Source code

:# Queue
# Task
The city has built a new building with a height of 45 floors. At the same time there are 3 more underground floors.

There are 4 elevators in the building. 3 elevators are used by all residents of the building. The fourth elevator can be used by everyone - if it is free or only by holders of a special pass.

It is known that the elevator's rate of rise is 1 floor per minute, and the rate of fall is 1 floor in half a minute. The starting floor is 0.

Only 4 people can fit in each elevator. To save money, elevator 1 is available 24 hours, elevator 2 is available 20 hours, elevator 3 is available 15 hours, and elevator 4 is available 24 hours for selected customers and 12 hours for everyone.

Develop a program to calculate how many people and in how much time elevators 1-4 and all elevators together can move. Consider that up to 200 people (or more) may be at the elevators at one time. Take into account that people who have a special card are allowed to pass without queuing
☆ ☆ ☆ ☆ ☆ ☆ ☆
Task: Your task is to retype all of the records exactly.

Task output:
Source code

:# Queue
# Task
The city has built a new building with a height of 45 floors. At the same time there are 3 more underground floors.

There are 4 elevators in the building. 3 elevators are used by all residents of the building. The fourth elevator can be used by everyone - if it is free or only by holders of a special pass.

It is known that the elevator's rate of rise is 1 floor per minute, and the rate of fall is 1 floor in half a minute. The starting floor is 0.

Only 4 people can fit in each elevator. To save money, elevator 1 is available 24 hours, elevator 2 is available 20 hours, elevator 3 is available 15 hours, and elevator 4 is available 24 hours for selected customers and 12 hours for everyone.

Develop a program to calculate how many people and in how much time elevators 1-4 and all elevators together can move. Consider that up to 200 people (or more) may be at the elevators at one time. Take into account that people who have a special card are allowed to pass without queuing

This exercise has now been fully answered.